Aronson v. Bank of America National Trust & Savings Ass'n

42 Cal. App. 2d 710 (1941)

HERBERT HELLMAN ARONSON et al., Appellants,
v.
BANK OF AMERICA NATIONAL TRUST & SAVINGS ASSOCIATION (a National Banking Association), Respondent.

Civ. No. 12250.

California Court of Appeals. Second Appellate District, Division One.

January 31, 1941.

Mitchell, Silberberg, Roth & Knupp and Livingston & Livingston for Appellants.

Edmund Nelson, G. L. Berrey, Freston & Files, James A. McLaughlin and Louis Ferrari for Respondent.

Doran, J.

Appellants as plaintiffs instituted this action to recover damages for an alleged conversion of certain shares *713 of bank stock and now appeal from a judgment dismissing the said action as to the respondent bank after a demurrer interposed by the bank to the first amended complaint herein was sustained without leave to amend further. The appeal is prosecuted from the judgment of dismissal upon a bill of exceptions, in which appellants assign as error the order sustaining the demurrer without leave to amend, the denial of appellants' motion to amend the said order so as to permit further amendment of the complaint and the denial of a motion for an order granting leave to amend the complaint by filing certain proposed amendments. The respondent bank demurred both generally and specially.

The instant action is the second such between the same parties and for the same cause. A general demurrer to plaintiff's complaint in the first action was sustained without leave to amend, the cause was dismissed and the judgment of dismissal was affirmed by the Supreme Court of this state on October 4, 1937, the opinion being reported in Aronson v. Bank of America etc. Assn., 9 Cal. 2d 640 [72 PaCal.2d 548]. The facts which form the basis of appellants' complaint are briefly summarized in that opinion.

The court there held that the complaint failed to state a cause of action because it failed to show that the administrators had exercised dominion over the shares and converted them to their own use and benefit, that in the absence of allegations to the contrary it must be presumed that they were acting in their capacity as administrators of the estate, that there were no allegations showing that the plaintiffs suffered any injury in the transaction, and that as to the predecessor bank, it was not shown that it did anything more than obey the provisions of section 324 of the Civil Code, as it then read, which section then provided that "such shares of stock ... may be transferred by indorsement by signature of the proprietor, his agent, attorney, or legal representative, and the delivery of the certificate". The court held that the said section did not require proof of the authority of the legal representative, and the bank could not be held guilty of a conversion in following the mode of conduct prescribed by the statute.

Before the affirmance of the judgment in the former action and on November 28, 1936, the present action was commenced by appellants and the complaint therein was thereafter *714 amended on June 18, 1937, and again on May 21, 1938, after which respondent bank put in an appearance and interposed its demurrer.

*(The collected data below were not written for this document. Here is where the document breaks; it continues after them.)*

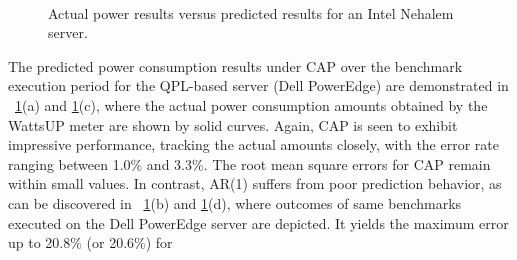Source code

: \begin{figure}[]
  \centering
  \\
  \caption{Actual power results versus predicted results for an Intel
    Nehalem server.}
  \label{fig:compareintel}
\end{figure}
The predicted power consumption results under CAP over the benchmark
execution period for the QPL-based server (Dell PowerEdge) are
demonstrated in \figurenames~\ref{fig:compareintel}(a) and
\ref{fig:compareintel}(c), where the actual power consumption amounts
obtained by the WattsUP meter are shown by solid curves.  Again, CAP is
seen to exhibit impressive performance, tracking the actual amounts
closely, with the error rate ranging between 1.0\% and 3.3\%.  The root
mean square errors for CAP remain within small values.  In contrast,
AR(1) suffers from poor prediction behavior, as can be discovered in
\figurenames~\ref{fig:compareintel}(b) and \ref{fig:compareintel}(d),
where outcomes of same benchmarks executed on the Dell PowerEdge server
are depicted.  It yields the maximum error up to 20.8\% (or 20.6\%) for
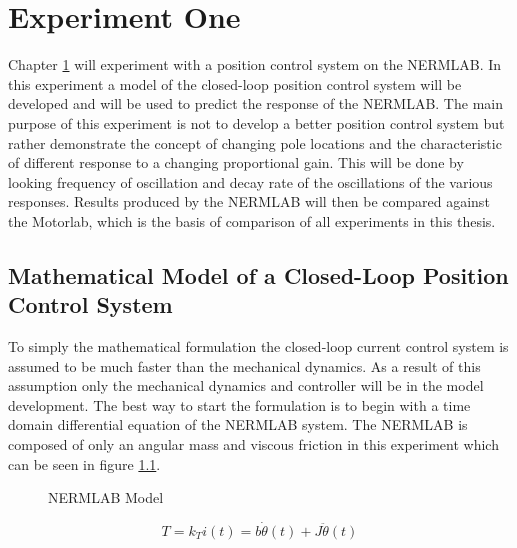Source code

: 
\cleardoublepage

\chapter{Experiment One}
\label{chp6}

Chapter \ref{chp6} will experiment with a position control system on the NERMLAB. In this experiment a model of the closed-loop position control system will be developed and will be used to predict the response of the NERMLAB. The main purpose of this experiment is not to develop a better position control system but rather demonstrate the concept of changing pole locations and the characteristic of different response to a changing proportional gain. This will be done by looking frequency of oscillation and decay rate of the oscillations of the various responses. Results produced by the NERMLAB will then be compared against the Motorlab, which is the basis of comparison of all experiments in this thesis. 

\section{Mathematical Model of a Closed-Loop Position Control System}

To simply the mathematical formulation the closed-loop current control system is assumed to be much faster than the mechanical dynamics. As a result of this assumption only the mechanical dynamics and controller will be in the model development.  The best way to start the formulation is to begin with a time domain differential equation of the NERMLAB system. The NERMLAB is composed of only an angular mass and viscous friction in this experiment which can be seen in figure \ref{model}.

\begin{figure}[H]
	\begin{center}
		\caption[NERMLAB Model]{NERMLAB Model}
		\label{model}
		
	\end{center}
\end{figure}

\begin{equation} \label{eq:4.1}
T = k_T i(t) = b \dot \theta(t) + J \ddot \theta(t)
\end{equation}


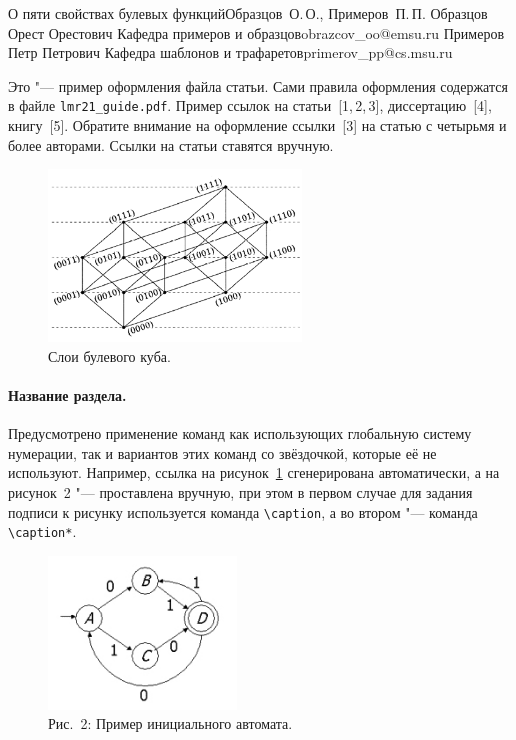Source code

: \begin{lmrarticle}%
{О пяти свойствах булевых функций}{Образцов~О.\,О., Примеров~П.\,П.}
\TwoAuthor%
{Образцов Орест Орестович}%
    {Кафедра примеров и образцов}{obrazcov\_oo@emsu.ru}%
{Примеров Петр Петрович}%
    {Кафедра шаблонов и трафаретов}{primerov\_pp@cs.msu.ru}

%
%

Это "--- пример оформления файла статьи. Сами правила оформления содержатся в
файле \texttt{lmr21\_guide.pdf}. Пример ссылок на статьи~[1,\,2,\,3],
диссертацию~[4], книгу~[5]. Обратите внимание на оформление ссылки~[3] на
статью с четырьмя и более авторами. Ссылки на статьи ставятся вручную.
\begin{figure}[ht]
\centering
\includegraphics[width=0.6\textwidth]{bcube}
\caption{Слои булевого куба.}
\label{fi:bcube}
\end{figure}

\paragraph{Название раздела.}
Предусмотрено применение команд как использующих глобальную систему
нумерации, так и вариантов этих команд со звёздочкой, которые её не используют.
Например, ссылка на рисунок~\ref{fi:bcube} сгенерирована автоматически, а на
рисунок~2 "--- проставлена вручную, при этом в первом случае для задания
подписи к рисунку используется команда \verb|\caption|, а во втором "---
команда
\verb|\caption*|.
\begin{figure}[ht]
\centering
\includegraphics[width=5cm]{smach}
\caption*{Рис.~2: Пример инициального автомата.}
\end{figure}


\end{lmrarticle}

[1] The complaint sets forth four separate counts, each count based upon a transaction whereby defendants Marco and Irving Hellman as administrators of the estate of appellants' mother, Amy Hellman Aronson, deceased, caused certain shares of stock, the property of the estate, to be transferred upon the books of a predecessor of respondent bank, whose assets and business respondent bank later purchased and whose liabilities the said respondent thereby assumed. The complaint alleges that distribution of the estate was decreed in October, 1925. The first and second counts of the complaint are concerned with transfers of stock made before the decree of distribution, the third and fourth counts have to do with transfers after such decree was made and entered. The transfers are alleged to have been made either to third parties or to one of the administrators and it is alleged that the said administrators never applied to the court for approval and confirmation of the transfer and never accounted to the plaintiffs for said stock, but converted the same to their own use and benefit.

Appellants in their brief confine their argument to the fourth count of the complaint on the ground that if any one of the counts states a cause of action, then the general demurrer to such count was not well taken. It should be pointed out, however, that the first two counts of the complaint differ from the third and fourth in a vital respect, namely, that they involve transfers made before the decree of distribution of the estate. As will hereinafter appear, upon the facts alleged, and under the ruling of the Supreme Court in the first action hereinabove cited, the only basis for the liability of respondent bank's predecessor for conversion of the stock would be knowledge of lack of authority of the administrators at the time of the transfer of the stock in question. Without such knowledge, under the law as it then existed, no liability could attach to the predecessor bank for a transfer of stock made under the circumstances alleged in the complaint. At any time before the decree of distribution the administrators were clothed with authority to effect a sale of the personal property and, short of knowledge or notice of a wrongful purpose, the bank was not in a position to question a request for transfer of stock made on presentation of a property *715 endorsed certificate. (Sec. 1523, Code Civ. Proc.; sec. 324, Civ. Code; Aronson v. Bank of America, supra.)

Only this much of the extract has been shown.